Good afternoon - Tiktok has increased their max video length to ten mintues.
Yes, that's right, ten whole minutes - over triple the previous limit of three mintues. The app seems to slowly be saying goodbye to the concept of being a short-form video content platform, which is an interesting choice, as it got much of its audience due to its similarity to the now-defunct app Vine, which famously capped videos at six seconds.
The move is apparently a bid to appeal to advertisers, as right now many more traditional advertisers don't feel comfortable trying to navigate this new territory - studies of its userbase have shown that the average user quite literally does not have the attention span for anything much longer than a minute. The push to put longer content in the app isn't necessarily to challenge those users, but to attract new ones who will watch longer videos and bring the app's overall average watch time up.
As exciting as this is for advertisers and TikTok higher-ups, it poses a few potential problems for regular users of the app. First of all, placing a ten minute video in the middle of the "endless scroll" style feed that users are used to could upset the entire experience of flipping through tiktok - people will never know whether they're about to get hooked into a long video, something they may not be ready to do if they only opened the app to pass a minute or two of time.
In addition, this method would also present a much larger problem, as it would throw a wrench into the works of the secret sauce that makes TikTok work: It's finely tuned viewership algorithms. The more videos someone on the app watches or skips, the more data that it can collect on what that person likes or does not like. This, in turn, allows it to serve better and more specifically targeted content to each individual.
But the longer you make your videos, the less of that data you'll be able to gather. Increasing the limit from one minute to three already means three times less data every time someone gets hooked into a longer video; ten mintues will be another story entirely.
Simply adding the longer videos directly to the app's main feed - the For You Page - isn't the only option, though. As social media analyst Matt Navarra told The Verge, there are other options they could (and should) consider:
"They could do with a dedicated home for longer-form content as [it] doesn't sit so well in the vertical feed with shorter stuff people are used to whizzing through at speed."
For example, when you open the app, instead of being able to flip between the "For You" tab and the "Following" tab, you may be able to scroll through to a third tab that houses longer videos.

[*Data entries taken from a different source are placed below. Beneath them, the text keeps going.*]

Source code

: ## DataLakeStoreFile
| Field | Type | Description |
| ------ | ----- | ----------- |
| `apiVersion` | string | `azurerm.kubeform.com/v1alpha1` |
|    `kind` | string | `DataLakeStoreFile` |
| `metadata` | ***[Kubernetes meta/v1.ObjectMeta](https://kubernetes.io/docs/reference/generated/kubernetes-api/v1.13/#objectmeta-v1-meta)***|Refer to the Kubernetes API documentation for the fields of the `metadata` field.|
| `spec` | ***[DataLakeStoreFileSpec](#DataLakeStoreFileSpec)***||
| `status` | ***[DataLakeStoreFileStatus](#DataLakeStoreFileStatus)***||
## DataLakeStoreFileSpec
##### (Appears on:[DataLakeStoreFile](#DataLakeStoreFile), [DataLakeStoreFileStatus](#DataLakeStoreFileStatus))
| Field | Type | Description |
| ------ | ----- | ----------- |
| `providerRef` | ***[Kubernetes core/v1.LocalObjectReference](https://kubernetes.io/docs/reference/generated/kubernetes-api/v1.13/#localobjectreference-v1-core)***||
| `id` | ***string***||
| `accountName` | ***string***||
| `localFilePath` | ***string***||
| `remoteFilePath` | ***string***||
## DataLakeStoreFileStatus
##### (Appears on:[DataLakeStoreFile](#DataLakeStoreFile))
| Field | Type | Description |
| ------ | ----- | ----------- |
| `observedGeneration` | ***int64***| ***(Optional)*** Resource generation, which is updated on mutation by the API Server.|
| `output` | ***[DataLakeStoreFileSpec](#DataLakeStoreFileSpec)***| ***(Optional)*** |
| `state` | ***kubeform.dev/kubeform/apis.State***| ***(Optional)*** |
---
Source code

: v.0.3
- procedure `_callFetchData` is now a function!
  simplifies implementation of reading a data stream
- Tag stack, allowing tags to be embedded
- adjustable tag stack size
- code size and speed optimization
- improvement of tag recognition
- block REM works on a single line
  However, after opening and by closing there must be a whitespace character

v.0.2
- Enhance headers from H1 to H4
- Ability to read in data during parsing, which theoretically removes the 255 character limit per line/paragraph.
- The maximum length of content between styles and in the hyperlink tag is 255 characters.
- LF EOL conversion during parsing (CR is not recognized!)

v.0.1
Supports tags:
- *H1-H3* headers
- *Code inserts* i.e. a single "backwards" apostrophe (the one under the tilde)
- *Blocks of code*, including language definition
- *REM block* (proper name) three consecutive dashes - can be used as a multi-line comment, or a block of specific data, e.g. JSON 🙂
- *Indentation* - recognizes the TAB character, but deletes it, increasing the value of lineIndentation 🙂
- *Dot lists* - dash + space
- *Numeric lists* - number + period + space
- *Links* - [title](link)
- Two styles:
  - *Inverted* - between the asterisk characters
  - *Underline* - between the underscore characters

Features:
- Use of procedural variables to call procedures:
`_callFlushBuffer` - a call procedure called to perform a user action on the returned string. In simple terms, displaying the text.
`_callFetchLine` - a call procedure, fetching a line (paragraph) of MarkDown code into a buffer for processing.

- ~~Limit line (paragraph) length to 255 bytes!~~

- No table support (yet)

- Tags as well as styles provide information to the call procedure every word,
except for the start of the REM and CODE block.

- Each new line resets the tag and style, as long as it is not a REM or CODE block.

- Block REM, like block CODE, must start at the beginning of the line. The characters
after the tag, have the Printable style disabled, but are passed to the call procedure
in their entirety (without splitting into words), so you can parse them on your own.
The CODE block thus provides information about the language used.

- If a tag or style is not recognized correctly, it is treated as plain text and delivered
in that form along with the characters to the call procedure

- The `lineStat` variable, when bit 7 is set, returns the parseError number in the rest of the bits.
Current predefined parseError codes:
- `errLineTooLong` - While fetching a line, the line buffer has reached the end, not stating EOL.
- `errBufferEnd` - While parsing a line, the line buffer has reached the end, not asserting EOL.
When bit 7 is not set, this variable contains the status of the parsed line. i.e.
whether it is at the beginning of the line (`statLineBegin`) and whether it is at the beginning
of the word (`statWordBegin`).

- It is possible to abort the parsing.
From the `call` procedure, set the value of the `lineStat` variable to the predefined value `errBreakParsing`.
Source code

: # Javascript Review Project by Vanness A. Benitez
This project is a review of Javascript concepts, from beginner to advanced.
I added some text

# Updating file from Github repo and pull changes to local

It's unclear if this move will actually help TikTok begin to better monetize, but one thing is for sure: All these social media apps are beginning to get a little homogeneous. As TikTok pushes for longer content, apps like Instagram, Facebook, and even YouTube are pushing shorter, bite-sized reels. The future of video content is a little all over the place at the moment - this TikTok experiment may become part of a larger litmus test for where it can and cannot go.